*DATA FOR THIS EXERCISE*:

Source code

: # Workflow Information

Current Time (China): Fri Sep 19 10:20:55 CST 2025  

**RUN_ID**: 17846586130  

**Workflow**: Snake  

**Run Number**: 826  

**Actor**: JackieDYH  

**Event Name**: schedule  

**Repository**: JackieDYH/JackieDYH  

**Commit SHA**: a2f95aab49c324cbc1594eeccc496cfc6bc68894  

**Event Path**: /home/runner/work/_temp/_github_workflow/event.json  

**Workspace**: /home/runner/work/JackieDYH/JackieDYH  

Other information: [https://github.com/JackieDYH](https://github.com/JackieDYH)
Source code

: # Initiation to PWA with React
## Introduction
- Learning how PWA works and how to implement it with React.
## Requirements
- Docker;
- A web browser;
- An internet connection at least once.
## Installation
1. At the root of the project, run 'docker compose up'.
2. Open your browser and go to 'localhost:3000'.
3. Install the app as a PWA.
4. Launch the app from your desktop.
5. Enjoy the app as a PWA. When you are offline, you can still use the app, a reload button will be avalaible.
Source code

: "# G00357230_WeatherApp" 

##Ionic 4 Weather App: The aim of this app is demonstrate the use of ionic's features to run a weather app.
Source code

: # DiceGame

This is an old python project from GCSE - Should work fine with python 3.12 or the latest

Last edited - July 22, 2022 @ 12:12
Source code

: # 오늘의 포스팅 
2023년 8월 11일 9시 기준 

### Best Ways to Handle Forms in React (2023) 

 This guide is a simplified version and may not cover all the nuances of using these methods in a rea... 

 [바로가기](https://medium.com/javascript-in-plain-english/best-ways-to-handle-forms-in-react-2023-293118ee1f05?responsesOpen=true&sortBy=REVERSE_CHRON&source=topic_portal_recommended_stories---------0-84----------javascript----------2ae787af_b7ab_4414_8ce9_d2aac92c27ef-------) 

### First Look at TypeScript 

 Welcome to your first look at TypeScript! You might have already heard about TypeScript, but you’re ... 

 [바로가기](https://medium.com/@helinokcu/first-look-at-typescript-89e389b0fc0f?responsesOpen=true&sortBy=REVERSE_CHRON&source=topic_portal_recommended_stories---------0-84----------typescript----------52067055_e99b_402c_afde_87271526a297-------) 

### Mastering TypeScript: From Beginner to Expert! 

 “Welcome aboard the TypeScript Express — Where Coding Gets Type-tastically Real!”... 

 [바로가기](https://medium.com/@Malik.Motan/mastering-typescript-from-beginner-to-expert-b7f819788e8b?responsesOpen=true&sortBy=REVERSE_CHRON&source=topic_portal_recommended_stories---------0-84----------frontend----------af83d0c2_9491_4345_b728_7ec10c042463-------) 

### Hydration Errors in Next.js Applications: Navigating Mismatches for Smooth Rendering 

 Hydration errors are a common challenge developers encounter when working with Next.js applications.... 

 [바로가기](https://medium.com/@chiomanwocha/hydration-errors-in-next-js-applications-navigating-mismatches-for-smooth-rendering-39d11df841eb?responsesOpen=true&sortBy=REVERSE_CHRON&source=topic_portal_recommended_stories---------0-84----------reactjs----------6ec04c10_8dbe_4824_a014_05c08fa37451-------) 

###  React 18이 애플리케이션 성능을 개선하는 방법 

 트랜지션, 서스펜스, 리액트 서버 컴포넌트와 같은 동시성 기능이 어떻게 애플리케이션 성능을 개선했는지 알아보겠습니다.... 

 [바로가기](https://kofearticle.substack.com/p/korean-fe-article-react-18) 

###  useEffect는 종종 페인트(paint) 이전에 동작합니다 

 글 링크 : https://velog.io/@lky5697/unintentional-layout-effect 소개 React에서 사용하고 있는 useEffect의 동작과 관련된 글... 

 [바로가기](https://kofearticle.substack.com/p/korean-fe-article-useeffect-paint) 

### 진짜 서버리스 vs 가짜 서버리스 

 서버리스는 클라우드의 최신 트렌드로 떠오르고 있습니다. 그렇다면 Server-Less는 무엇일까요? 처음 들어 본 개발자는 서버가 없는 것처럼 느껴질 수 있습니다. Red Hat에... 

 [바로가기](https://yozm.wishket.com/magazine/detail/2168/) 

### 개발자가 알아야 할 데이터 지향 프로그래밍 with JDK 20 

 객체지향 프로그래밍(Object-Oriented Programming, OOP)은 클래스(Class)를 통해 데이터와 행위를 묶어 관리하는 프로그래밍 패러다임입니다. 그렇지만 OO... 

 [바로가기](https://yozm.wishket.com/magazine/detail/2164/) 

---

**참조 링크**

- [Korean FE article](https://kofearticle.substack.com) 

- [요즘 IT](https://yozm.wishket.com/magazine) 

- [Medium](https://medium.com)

*REQUIREMENT*:
Print exactly, and only, the lines from the line that contains "[바로가기](https://yozm.wishket.com/magazine/detail/2164/)" through the last line of the records.

*RESPONSE*:
 [바로가기](https://yozm.wishket.com/magazine/detail/2164/) 

---

**참조 링크**

- [Korean FE article](https://kofearticle.substack.com) 

- [요즘 IT](https://yozm.wishket.com/magazine) 

- [Medium](https://medium.com)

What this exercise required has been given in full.